Specifically, MFP calculates your TDEE if you do NO exercise (and based on how sedentary or not you tell it you are outside of intentional exercise) and then subtracts an amount based on how fast you tell it you want to lose. The max in kilograms is 1/week, so most women who say they are sedentary or even lightly active will end up at 1200. But the trick is that 1 kg is an aggressive rate of loss that might not be realistic, and that you are supposed to add exercise back in when you do it (unless you have MFP linked to an activity tracker).
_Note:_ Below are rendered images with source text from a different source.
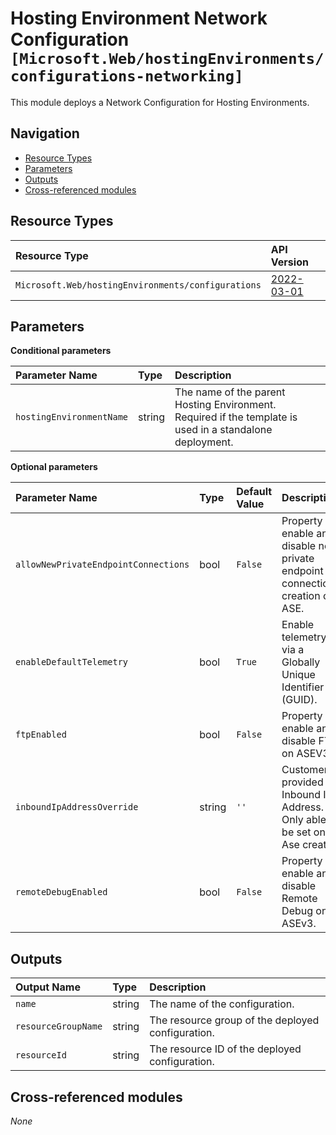 # Hosting Environment Network Configuration `[Microsoft.Web/hostingEnvironments/configurations-networking]`

This module deploys a Network Configuration for Hosting Environments.

## Navigation

- [Resource Types](#Resource-Types)
- [Parameters](#Parameters)
- [Outputs](#Outputs)
- [Cross-referenced modules](#Cross-referenced-modules)

## Resource Types

| Resource Type | API Version |
| :-- | :-- |
| `Microsoft.Web/hostingEnvironments/configurations` | [2022-03-01](https://docs.microsoft.com/en-us/azure/templates/Microsoft.Web/hostingEnvironments/configurations) |

## Parameters

**Conditional parameters**

| Parameter Name | Type | Description |
| :-- | :-- | :-- |
| `hostingEnvironmentName` | string | The name of the parent Hosting Environment. Required if the template is used in a standalone deployment. |

**Optional parameters**

| Parameter Name | Type | Default Value | Description |
| :-- | :-- | :-- | :-- |
| `allowNewPrivateEndpointConnections` | bool | `False` | Property to enable and disable new private endpoint connection creation on ASE. |
| `enableDefaultTelemetry` | bool | `True` | Enable telemetry via a Globally Unique Identifier (GUID). |
| `ftpEnabled` | bool | `False` | Property to enable and disable FTP on ASEV3. |
| `inboundIpAddressOverride` | string | `''` | Customer provided Inbound IP Address. Only able to be set on Ase create. |
| `remoteDebugEnabled` | bool | `False` | Property to enable and disable Remote Debug on ASEv3. |


## Outputs

| Output Name | Type | Description |
| :-- | :-- | :-- |
| `name` | string | The name of the configuration. |
| `resourceGroupName` | string | The resource group of the deployed configuration. |
| `resourceId` | string | The resource ID of the deployed configuration. |

## Cross-referenced modules

_None_
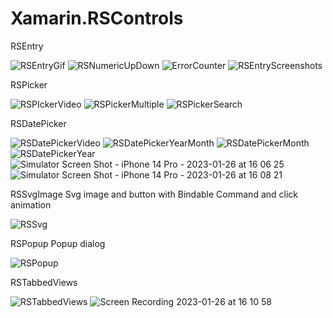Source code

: # Xamarin.RSControls

RSEntry 

![RSEntryGif](https://user-images.githubusercontent.com/50323773/214627247-7a8b6c95-0269-4972-b529-4c5d8683783f.gif)
![RSNumericUpDown](https://user-images.githubusercontent.com/50323773/214853497-be1e7982-8349-44e0-89d0-a81ef561b72c.gif)
![ErrorCounter](https://user-images.githubusercontent.com/50323773/214630413-a16ac8d1-593e-49be-bbfd-36b99b5906e9.gif)
![RSEntryScreenshots](https://user-images.githubusercontent.com/50323773/214616459-c4b361b4-04a9-415a-b0b4-72e6d0689b95.jpg)

RSPicker 

![RSPIckerVideo](https://user-images.githubusercontent.com/50323773/214634619-b408c8ab-d999-468d-abee-52e685f89bc0.gif)
![RSPickerMultiple](https://user-images.githubusercontent.com/50323773/214636836-a6baeedf-15d9-4431-851c-32f6883fa470.gif)
![RSPickerSearch](https://user-images.githubusercontent.com/50323773/214838423-18aae527-62f9-4bff-8411-693d7a163eb2.gif)

RSDatePicker

![RSDatePickerVideo](https://user-images.githubusercontent.com/50323773/214848149-6d3b79e3-2a7d-41bb-9f7f-28524418be48.gif)
![RSDatePickerYearMonth](https://user-images.githubusercontent.com/50323773/214847357-ddf5a937-1f69-47c6-b75d-4da97bd8e9b8.gif)
![RSDatePickerMonth](https://user-images.githubusercontent.com/50323773/214847600-67f6f0aa-fbc3-4c7e-be3b-1804950d756a.gif)
![RSDatePickerYear](https://user-images.githubusercontent.com/50323773/214847795-3f28e249-7405-485a-b4fe-638423974057.gif)
![Simulator Screen Shot - iPhone 14 Pro - 2023-01-26 at 16 06 25](https://user-images.githubusercontent.com/50323773/214873991-d1643c68-8b0f-4976-9829-bc2c05e49d26.png)
![Simulator Screen Shot - iPhone 14 Pro - 2023-01-26 at 16 08 21](https://user-images.githubusercontent.com/50323773/214873993-2f70841d-a9a4-4911-ba68-288ef72078ea.png)



RSSvgImage Svg image and button with Bindable Command and click animation

![RSSvg](https://user-images.githubusercontent.com/50323773/214857819-7bfe7cd4-b986-4af3-ba69-350098c18d9b.gif)

RSPopup Popup dialog 

![RSPopup](https://user-images.githubusercontent.com/50323773/214862677-21ab5e35-c591-43af-8581-a1b2d46d8b50.gif)


RSTabbedViews

![RSTabbedViews](https://user-images.githubusercontent.com/50323773/214864724-6b1dd628-a95a-4535-a843-7486d0e1de1e.gif)
![Screen Recording 2023-01-26 at 16 10 58](https://user-images.githubusercontent.com/50323773/214873352-6c666758-505e-49d9-9dd5-2697a44f32b4.gif)

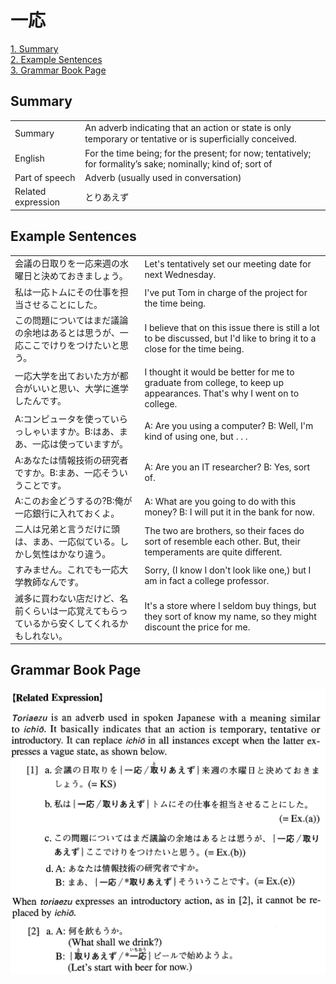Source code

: # 一応

[1. Summary](#summary)<br>
[2. Example Sentences](#example-sentences)<br>
[3. Grammar Book Page](#grammar-book-page)<br>


## Summary

<table><tr>   <td>Summary</td>   <td>An adverb indicating that an action or state is only temporary or tentative or is superﬁcially conceived.</td></tr><tr>   <td>English</td>   <td>For the time being; for the present; for now; tentatively; for formality’s sake; nominally; kind of; sort of</td></tr><tr>   <td>Part of speech</td>   <td>Adverb (usually used in conversation)</td></tr><tr>   <td>Related expression</td>   <td>とりあえず</td></tr></table>

## Example Sentences

<table><tr>   <td>会議の日取りを一応来週の水曜日と決めておきましょう。</td>   <td>Let's tentatively set our meeting date for next Wednesday.</td></tr><tr>   <td>私は一応トムにその仕事を担当させることにした。</td>   <td>I've put Tom in charge of the project for the time being.</td></tr><tr>   <td>この問題についてはまだ議論の余地はあるとは思うが、一応ここでけりをつけたいと思う。</td>   <td>I believe that on this issue there is still a lot to be discussed, but I'd like to bring it to a close for the time being.</td></tr><tr>   <td>一応大学を出ておいた方が都合がいいと思い、大学に進学したんです。</td>   <td>I thought it would be better for me to graduate from college, to keep up appearances. That's why I went on to college.</td></tr><tr>   <td>A:コンピュータを使っていらっしゃいますか。B:はあ、まあ、一応は使っていますが。</td>   <td>A: Are you using a computer?  B: Well, I'm kind of using one, but . . .</td></tr><tr>   <td>A:あなたは情報技術の研究者ですか。B:まあ、一応そういうことです。</td>   <td>A: Are you an IT researcher?   B: Yes, sort of.</td></tr><tr>   <td>A:このお金どうするの?B:俺が一応銀行に入れておくよ。</td>   <td>A: What are you going to do with this money?  B: I will put it in the bank for now.</td></tr><tr>   <td>二人は兄弟と言うだけに頭は、まあ、一応似ている。しかし気性はかなり違う。</td>   <td>The two are brothers, so their faces do sort of resemble each other. But, their temperaments are quite different.</td></tr><tr>   <td>すみません。これでも一応大学教師なんです。</td>   <td>Sorry, (I know I don't look like one,) but I am in fact a college professor.</td></tr><tr>   <td>滅多に買わない店だけど、名前くらいは一応覚えてもらっているから安くしてくれるかもしれない。</td>   <td>It's a store where I seldom buy things, but they sort of know my name, so they might discount the price for me.</td></tr></table>

## Grammar Book Page

![](../img/Advanced一応.png)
The TDEE calculators all work a bit differently, but they will be higher than your base MFP (and should be the same as MFP on average when exercise is added back), since they will include planned exercise upfront. The other possible difference is they often have you choose a percent deficit (like 10 or 20% of total maintenance cals) or else a flat amount like 500 (1 lb/week), which are nearly always less than what people choose on MFP when they choose the maximum.
If you include exercise on MFP AND choose the same rate of loss, the two numbers should be close.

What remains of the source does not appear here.